Выбрать главу

Смит также считал, что физиократы слишком привержены идеализму в отношении своего, а не чьего-нибудь еще счастья. Как утверждал Смит (и это второй пример его сарказма), физиократы верили, что «установление совершенного правосудия, совершенных свобод, и совершенного равенства — вот тот простой секрет, который самым эффективным образом обеспечивает высочайший уровень процветания». Но, писал Смит, «если бы страна не могла процветать без совершенных свобод и совершенного правосудия, то в мире вообще не было бы ни одной страны, которая когда-либо процветала».

Большинство людей считают, что у Адама Смита была своя экономическая теория. Но это не совсем так. В «Богатстве народов» много теорий, но нет такой теоретической системы, которую Смит хотел бы установить, за исключением «очевидной и простой системы естественных свобод, которая устанавливает и организовывает себя сама, и развивается в соответствии с собственной гармонией».

У физиократов не просто была теоретическая система — но они еще и относились к ней также, как позже марксисты будут относиться к марксизму — как к главной во всем, сущностной и определяющей все остальное. Смит цитировал еще одного из последователей Киснея, Маркиза де Мирабу, по поводу «трех величайших изобретений, которые принципиально дали стабильность политическим сообществам». Маркиз назвал этими тремя вещами письменность, деньги и экономическую таблицу Киснея.
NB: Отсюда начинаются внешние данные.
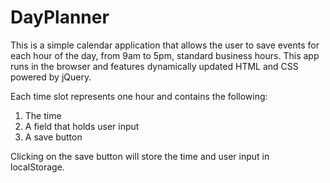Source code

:# DayPlanner

This is a simple calendar application that allows the user to save events for each hour of the day, from 9am to 5pm, standard business hours. This app runs in the browser and features dynamically updated HTML and CSS powered by jQuery.

Each time slot represents one hour and contains the following:

1. The time
2. A field that holds user input
3. A save button

Clicking on the save button will store the time and user input in localStorage.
Предупреждение об опасности теоретических систем было высказано Смитом еще в «Теории нравственных чувств», в части шестой, хотя этот раздел книги был в действительности написан после «Богатства народов». «Теория» была впервые опубликована в 1759, когда Смит преподавал в Глазго. Но в 1789 он внес в эту главу поправки. К этому времени он познакомился с физиократами и их системой политэкономии. В этой главе, озаглавленной «О характере добродетели», Смит, держась в русле главной темы всей книги, выразил очень странную вещь — что все зло политических систем происходит от недостатка воображения. Для создания политической теории, конечно, требуется некоторое творческое воображение, но это совсем не то воображение, которое Смит описал в качестве источника нравственных чувств. Смит утверждал, что воплощение таких теорий в практике жизни лишено всякого воображения:

«Очаровываясь идеальным духом таких теорий… мы иногда, похоже, ценим средства больше цели и страстно желаем принести счастье нашим собратьям, скорее, с точки зрения изменения их жизни в соответствии с определенной, прекрасной и безупречно выстроенной системой, чем из непосредственного понимания или чувства того, от чего они страдают и чем наслаждаются».
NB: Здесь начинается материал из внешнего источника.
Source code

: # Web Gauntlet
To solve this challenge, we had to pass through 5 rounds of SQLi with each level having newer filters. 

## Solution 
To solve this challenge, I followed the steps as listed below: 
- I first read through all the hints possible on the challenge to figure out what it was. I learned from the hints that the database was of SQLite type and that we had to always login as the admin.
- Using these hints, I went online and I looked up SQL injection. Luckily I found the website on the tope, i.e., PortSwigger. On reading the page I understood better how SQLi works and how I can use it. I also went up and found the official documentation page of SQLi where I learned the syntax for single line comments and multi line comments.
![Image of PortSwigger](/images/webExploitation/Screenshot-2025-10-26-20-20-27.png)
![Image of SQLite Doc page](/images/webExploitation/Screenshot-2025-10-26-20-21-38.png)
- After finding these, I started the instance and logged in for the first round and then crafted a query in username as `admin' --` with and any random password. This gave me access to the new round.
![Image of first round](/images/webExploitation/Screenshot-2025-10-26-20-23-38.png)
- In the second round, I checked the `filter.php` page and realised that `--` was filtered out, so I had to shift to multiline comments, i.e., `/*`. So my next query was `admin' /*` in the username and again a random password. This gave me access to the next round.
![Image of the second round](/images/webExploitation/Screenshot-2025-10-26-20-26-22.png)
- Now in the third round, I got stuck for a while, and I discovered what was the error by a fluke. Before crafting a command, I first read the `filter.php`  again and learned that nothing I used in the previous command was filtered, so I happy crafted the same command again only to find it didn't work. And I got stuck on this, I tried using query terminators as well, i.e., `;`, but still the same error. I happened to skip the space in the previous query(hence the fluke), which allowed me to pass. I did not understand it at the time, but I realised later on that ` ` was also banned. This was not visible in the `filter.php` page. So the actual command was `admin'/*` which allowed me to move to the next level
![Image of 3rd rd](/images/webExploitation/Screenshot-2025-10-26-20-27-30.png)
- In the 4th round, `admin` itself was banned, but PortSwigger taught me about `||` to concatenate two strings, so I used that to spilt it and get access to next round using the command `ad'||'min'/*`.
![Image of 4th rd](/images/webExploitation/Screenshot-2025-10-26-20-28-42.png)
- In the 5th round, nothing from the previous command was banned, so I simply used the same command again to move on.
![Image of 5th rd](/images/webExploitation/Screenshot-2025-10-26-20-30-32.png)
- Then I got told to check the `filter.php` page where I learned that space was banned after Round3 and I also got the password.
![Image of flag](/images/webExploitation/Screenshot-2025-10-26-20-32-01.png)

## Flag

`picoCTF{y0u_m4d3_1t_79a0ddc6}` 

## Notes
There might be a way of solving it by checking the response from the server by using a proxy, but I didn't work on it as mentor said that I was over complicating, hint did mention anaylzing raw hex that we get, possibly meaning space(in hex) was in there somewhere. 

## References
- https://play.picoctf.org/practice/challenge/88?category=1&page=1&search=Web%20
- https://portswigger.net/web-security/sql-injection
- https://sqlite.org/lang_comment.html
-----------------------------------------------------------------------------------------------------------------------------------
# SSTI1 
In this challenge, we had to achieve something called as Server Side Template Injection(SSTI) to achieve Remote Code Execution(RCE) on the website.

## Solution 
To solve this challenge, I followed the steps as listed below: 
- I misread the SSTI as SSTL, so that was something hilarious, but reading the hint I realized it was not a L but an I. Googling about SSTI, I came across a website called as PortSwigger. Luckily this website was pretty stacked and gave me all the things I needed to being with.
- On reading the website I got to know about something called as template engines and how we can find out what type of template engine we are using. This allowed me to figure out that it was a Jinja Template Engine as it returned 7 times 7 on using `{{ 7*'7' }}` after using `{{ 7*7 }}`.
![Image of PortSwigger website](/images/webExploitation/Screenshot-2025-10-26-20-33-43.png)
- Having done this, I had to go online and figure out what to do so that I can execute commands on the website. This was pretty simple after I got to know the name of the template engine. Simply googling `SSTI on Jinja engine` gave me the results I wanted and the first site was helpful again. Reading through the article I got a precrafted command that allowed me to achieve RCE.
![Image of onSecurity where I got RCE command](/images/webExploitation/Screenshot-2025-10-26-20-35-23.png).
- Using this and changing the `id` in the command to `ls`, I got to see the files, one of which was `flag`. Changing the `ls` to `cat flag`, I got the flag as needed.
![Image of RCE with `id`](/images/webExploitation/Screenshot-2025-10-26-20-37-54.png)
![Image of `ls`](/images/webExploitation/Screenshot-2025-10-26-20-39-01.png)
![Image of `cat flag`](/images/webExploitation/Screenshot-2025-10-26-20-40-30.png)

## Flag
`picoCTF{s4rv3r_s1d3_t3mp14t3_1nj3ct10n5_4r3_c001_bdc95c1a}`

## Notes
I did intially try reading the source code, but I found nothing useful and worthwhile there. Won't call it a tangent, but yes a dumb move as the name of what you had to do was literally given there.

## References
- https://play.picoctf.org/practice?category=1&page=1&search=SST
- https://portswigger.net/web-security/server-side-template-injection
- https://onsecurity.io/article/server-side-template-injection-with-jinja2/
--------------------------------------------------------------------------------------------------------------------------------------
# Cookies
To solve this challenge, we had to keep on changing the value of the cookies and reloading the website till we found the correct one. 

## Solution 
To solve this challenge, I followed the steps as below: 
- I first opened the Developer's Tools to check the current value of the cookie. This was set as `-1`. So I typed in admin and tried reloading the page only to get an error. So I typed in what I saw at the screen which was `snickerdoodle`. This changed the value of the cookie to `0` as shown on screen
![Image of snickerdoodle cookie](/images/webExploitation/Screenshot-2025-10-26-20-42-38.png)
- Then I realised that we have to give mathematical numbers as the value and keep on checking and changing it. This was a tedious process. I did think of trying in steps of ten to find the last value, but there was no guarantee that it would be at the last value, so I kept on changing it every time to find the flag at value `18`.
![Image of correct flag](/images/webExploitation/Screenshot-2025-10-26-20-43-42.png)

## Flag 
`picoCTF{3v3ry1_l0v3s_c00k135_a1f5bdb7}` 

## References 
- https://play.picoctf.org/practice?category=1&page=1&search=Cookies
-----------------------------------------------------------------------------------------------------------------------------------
Теоретики, писал Смит, могут быть «заражены воображаемой красотой их идеальной системы», пока «тот дух сообщества, который основан на сочувствии и любви к человечеству» не будет растлен духом системы, который «способен привести эти чувства к безумству фанатизма».

Физиократы были умеренны, неопасны, и желали добра. Но в искусственности их сверхсистематизированной системы, и в их вере в то, что искусственные системы могут изменить человека, скрыты зародыши того зла, которое погубило сотни миллионов людей. Их глупые доктрины о сельскохозяйских угодьях вполне могли бы привести к колониальным зверствам викторианской эпохи, Первой мировой войне, Третьему Рейху, сталинскому разрушению Украины и голодающему Китаю под руководством Мао. Через два века после физиократов от приведения прекрасных теорий в Действие умрет насильственной смертью больше людей, чем от исполнения инквизиционных бредней теологии во все предыдущие века.

Задолго то того, как тоталитаризм был впервые испытан в действии, Адам Смит описывал его с презрительной насмешкой:

«Человеку системы… кажется, что он очень мудр и умен, но правда в том, что он так глупо и ревниво влюблен в искусственную красоту собственного идеального плана, что не может вытерпеть ни малейшего отклонения от любой его буквы… Он, похоже, воображает, что способен расставить по клеткам всех индивидуумов огромного общества с большей легкостью, чем рука расставляет фигуры на шахматной доске».

А еще одна правда в том, что клетки предусмотрены, скорее, для таких вот шахматистов. Те самые, за колючей проволокой.

Шестая часть «Теории нравственных чувств» во многом звучит как обращение — скорее к создателям конституции в Национальной Ассамблее на заре Французской Революции, чем к физиократам. Событие, вошедшее в историю как «Присяга в зале для игры в мяч», произошло 20 июня 1789 года. Смитовские поправки к «Теории нравственных чувств» должны были быть отправлены издателю в том же месяце. Предположив, что Смит, как это иногда случается с авторами, опоздал со своей рукописью, мы можем считать оба прочтения одинаково верными.